Ema is a woman, daughter, sister, wife and mother with heaps of thoughts and opinions about many things. Please visit her blog HERE.
Ten years ago on a flight to Europe, I was struck dumbfounded by a stranger for the first time in my life.
I was seated next to a friendly Caucasian lady. We chatted happily about our holiday destinations before she asked me, “You’re from Singapore, so what language do you speak?”. I was confused and my eyebrows creased for good measure. I mean, I had been speaking in English to her all along, wasn’t the answer obvious? I relaxed my facial muscles, straightened my eyebrows and replied to her matter-of-factly, “English. English is my first language.”
Like magic, the creased eyebrows migrated to her face. “Oh? Is there no official language in Singapore, like a Singaporean language?” she enquired.
I had to search my soul thousands of feet above sea level and articulate who I was linguistically. I had never thought seriously about it before, assuming everyone already knew Singapore was an English speaking country.
Fast forward to today in Australia, whenever I say English is my first language in Singapore, I still get a look of disbelief. These anecdotal evidences seem to suggest that to many in the western world, there is no known Asian country which regards English as its first language.
Just what is the “Singaporean Language”? I can’t define it because there is none. But allow me to explain to you what languages I effectively speak, read and write, having been born and bred in the city state.
Formally known as Bahasa Melayu, it is the NATIONAL LANGUAGE of Singapore. The national anthem, Majulah Singapura (Onward Singapore), which was written in conjunction with Singapore’s independence from Malaysia in 1965 is in Bahasa Melayu, so are the state military drill commands and citations for state orders and decorations. Bahasa Melayu is my ethnic language, the language I was born to speak and which the Singaporean education system calls “Mother Tongue”. It is a core module which all students studying the language have to learn and pass at school exams every year for 10 (some 11) years of formal foundational schooling. Bahasa Melayu is spoken mainly by the Malays who make up about 14% of Singapore’s population.
[Note: It is incorrect to call the language “Bahasa” because that literally means “language” in Malay. It must be referred to in totality as “Bahasa Melayu” or simply call it Malay.]

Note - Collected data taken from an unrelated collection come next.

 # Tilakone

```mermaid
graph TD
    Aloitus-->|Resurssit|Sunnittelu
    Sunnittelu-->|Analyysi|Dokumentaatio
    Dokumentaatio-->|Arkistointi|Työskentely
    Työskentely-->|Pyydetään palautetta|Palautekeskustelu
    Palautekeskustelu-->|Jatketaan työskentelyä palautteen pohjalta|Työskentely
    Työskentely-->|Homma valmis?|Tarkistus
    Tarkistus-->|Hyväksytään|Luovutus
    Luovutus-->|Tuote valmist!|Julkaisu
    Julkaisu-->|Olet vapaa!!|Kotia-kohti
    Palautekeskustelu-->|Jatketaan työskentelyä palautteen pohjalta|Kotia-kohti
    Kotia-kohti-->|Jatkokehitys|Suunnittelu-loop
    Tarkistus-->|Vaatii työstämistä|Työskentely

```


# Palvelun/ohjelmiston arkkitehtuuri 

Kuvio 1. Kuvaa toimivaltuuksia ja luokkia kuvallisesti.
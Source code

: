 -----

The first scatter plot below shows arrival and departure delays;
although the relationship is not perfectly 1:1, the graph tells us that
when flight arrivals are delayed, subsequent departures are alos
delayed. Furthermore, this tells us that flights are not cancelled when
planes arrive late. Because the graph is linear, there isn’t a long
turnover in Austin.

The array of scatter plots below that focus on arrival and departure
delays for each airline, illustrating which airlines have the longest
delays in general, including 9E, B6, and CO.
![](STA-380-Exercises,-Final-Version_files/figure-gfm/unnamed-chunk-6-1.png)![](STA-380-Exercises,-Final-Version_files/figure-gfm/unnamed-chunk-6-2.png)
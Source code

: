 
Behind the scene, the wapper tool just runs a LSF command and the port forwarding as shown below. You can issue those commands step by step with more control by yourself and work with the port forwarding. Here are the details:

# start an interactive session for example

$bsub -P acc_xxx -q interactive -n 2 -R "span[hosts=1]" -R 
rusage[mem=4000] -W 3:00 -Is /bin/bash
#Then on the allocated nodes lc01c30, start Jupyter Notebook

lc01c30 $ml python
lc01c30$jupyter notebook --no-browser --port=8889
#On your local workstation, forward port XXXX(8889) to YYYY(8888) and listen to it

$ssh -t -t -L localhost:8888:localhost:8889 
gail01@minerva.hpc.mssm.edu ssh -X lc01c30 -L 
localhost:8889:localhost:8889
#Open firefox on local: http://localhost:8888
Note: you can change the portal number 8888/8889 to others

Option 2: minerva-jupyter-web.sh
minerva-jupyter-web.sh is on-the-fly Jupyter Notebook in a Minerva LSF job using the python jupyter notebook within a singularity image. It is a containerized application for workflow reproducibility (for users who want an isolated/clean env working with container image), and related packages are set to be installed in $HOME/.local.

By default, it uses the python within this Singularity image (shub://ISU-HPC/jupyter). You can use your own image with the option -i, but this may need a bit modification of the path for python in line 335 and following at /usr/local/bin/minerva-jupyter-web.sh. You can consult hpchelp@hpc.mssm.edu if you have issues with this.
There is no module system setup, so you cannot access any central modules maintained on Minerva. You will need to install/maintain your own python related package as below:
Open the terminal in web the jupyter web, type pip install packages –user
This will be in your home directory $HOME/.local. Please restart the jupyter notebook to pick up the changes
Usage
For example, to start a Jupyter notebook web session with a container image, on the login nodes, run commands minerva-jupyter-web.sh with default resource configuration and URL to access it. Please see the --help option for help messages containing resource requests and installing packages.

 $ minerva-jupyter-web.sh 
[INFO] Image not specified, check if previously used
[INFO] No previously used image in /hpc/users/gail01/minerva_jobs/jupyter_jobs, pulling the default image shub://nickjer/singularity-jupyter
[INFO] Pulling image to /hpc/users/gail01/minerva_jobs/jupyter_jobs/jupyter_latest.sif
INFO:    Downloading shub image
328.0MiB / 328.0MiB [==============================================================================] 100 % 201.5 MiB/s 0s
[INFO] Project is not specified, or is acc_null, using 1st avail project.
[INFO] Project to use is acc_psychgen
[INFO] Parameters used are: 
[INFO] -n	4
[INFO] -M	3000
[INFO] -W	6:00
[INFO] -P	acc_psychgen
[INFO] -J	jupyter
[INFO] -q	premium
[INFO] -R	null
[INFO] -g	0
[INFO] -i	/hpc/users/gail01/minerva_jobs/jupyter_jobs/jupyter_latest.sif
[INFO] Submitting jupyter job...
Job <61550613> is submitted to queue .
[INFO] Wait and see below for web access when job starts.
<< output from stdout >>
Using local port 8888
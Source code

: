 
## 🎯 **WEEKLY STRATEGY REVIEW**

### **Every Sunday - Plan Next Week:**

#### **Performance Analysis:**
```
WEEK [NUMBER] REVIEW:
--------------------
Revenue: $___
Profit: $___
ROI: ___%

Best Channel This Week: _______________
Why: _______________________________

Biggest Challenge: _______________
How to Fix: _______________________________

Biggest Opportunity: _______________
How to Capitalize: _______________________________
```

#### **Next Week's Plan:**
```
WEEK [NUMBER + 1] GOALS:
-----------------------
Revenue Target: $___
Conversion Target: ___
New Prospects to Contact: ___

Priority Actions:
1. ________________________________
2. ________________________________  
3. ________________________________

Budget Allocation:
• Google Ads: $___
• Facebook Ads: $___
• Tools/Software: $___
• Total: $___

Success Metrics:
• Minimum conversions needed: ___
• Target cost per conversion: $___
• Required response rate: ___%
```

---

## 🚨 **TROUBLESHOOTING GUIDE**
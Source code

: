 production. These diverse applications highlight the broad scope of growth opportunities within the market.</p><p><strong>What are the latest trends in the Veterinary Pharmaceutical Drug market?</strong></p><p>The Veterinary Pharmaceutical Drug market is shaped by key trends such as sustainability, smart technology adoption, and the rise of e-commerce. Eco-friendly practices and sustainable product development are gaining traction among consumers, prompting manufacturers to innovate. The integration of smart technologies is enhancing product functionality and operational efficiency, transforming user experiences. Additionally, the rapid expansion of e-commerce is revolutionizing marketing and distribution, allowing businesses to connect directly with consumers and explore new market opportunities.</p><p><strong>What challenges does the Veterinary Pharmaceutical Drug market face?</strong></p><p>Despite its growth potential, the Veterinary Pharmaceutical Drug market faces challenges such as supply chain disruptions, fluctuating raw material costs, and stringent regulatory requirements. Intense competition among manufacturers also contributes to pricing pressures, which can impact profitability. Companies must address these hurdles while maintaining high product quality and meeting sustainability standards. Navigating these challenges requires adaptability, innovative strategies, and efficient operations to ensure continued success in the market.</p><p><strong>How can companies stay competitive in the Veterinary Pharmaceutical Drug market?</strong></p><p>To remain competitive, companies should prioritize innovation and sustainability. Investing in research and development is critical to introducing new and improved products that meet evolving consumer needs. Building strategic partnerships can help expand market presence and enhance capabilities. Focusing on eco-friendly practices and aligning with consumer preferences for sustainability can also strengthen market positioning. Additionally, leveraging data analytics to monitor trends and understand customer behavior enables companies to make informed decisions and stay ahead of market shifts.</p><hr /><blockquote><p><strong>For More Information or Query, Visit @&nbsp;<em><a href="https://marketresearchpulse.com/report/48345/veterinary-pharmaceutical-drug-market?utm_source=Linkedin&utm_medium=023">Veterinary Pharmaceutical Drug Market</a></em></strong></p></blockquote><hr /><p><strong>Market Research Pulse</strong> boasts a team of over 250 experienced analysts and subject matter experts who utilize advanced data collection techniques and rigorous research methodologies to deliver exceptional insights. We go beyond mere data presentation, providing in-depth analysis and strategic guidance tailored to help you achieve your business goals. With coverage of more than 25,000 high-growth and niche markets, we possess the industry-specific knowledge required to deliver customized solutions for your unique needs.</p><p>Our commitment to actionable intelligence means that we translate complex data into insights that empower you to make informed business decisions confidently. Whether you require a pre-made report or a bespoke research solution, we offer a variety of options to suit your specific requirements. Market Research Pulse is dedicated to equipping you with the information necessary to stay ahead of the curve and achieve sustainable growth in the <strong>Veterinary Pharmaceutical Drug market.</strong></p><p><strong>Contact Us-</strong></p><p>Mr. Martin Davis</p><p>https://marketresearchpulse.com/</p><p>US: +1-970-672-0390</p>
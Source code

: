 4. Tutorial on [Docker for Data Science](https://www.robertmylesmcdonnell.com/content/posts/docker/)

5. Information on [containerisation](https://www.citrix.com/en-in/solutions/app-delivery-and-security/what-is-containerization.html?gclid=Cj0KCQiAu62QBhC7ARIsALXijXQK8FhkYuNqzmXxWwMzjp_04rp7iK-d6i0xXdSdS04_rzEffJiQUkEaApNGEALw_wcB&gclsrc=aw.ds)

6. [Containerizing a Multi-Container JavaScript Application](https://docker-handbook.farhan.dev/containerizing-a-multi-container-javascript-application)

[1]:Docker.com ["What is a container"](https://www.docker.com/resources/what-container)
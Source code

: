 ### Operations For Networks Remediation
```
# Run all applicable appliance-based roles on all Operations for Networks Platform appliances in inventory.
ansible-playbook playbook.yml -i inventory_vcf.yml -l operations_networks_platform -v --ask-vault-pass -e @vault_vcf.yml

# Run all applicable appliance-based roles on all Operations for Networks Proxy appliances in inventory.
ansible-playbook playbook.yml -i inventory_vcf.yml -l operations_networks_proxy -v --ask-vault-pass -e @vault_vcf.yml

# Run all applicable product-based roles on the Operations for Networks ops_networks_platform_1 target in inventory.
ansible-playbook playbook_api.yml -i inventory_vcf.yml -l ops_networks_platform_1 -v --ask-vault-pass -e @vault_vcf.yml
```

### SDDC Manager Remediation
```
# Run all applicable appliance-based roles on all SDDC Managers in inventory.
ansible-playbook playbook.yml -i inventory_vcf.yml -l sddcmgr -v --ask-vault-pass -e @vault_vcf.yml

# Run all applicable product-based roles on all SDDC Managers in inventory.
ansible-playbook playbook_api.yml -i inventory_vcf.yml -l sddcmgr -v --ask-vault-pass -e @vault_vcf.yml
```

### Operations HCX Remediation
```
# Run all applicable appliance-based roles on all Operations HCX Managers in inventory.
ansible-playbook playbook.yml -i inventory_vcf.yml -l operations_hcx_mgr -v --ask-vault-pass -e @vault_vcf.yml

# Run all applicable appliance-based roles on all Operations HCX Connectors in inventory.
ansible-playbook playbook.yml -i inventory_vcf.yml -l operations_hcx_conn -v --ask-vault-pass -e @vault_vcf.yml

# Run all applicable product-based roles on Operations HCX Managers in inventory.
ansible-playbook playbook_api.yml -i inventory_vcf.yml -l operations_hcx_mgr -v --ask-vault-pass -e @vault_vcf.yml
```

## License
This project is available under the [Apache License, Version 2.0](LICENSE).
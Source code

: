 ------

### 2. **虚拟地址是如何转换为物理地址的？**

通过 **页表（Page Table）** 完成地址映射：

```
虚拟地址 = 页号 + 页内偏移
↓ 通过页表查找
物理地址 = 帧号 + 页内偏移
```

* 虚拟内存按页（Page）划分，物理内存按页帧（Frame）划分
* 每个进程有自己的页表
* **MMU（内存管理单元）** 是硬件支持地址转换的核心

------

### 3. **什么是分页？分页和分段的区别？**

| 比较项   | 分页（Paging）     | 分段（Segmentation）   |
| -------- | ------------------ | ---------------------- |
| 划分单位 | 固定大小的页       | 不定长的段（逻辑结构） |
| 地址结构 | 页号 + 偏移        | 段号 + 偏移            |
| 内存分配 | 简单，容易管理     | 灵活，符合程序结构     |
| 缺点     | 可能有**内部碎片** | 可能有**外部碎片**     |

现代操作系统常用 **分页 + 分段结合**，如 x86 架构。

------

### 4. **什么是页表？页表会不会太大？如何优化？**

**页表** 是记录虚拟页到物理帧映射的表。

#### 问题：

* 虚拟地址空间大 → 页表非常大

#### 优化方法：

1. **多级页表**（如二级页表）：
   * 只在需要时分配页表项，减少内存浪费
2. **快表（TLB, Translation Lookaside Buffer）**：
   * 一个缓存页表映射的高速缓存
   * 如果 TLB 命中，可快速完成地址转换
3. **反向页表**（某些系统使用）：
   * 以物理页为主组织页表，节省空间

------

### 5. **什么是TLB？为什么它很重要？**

I wasn’t trying to sound westernised when I said English was my first language. My educational certificates officially marked the module as “English as First Language”. It is a core and examinable module taught in schools for up to 11 years, which all students must pass as well as they could or achieve at least a minimum prescribed grade, without which advancement to the next educational level would be a big challenge, if not almost impossible in some cases. The Singaporean work and official correspondences are expressed in English. Singaporeans of various races largely communicate with each other in English. The language was first introduced in Singapore by the British in the 1800s and has remained as a major language in modern Singapore for economic reasons. That makes English the country’s LINGUA FRANCA and WORKING LANGUAGE. It is a language I was born into, which I use as comfortably as I do Bahasa Melayu.
“Language of the street” in Singapore, one which infuses words from other languages (namely Malay, Chinese, Tamil) with English. Sentences are often grammatically incorrect by formal English standards. It is a colloquial language which connects true blue Singaporeans with each other because no “outsider” is able to understand Singlish as well as Singaporeans do, let alone use it effectively. It is uniquely Singaporean, if you like. Maybe, just maybe, this is THE Singaporean Language albeit an informal one.
(Besides the above three languages, I also read Arabic but that’s another story altogether).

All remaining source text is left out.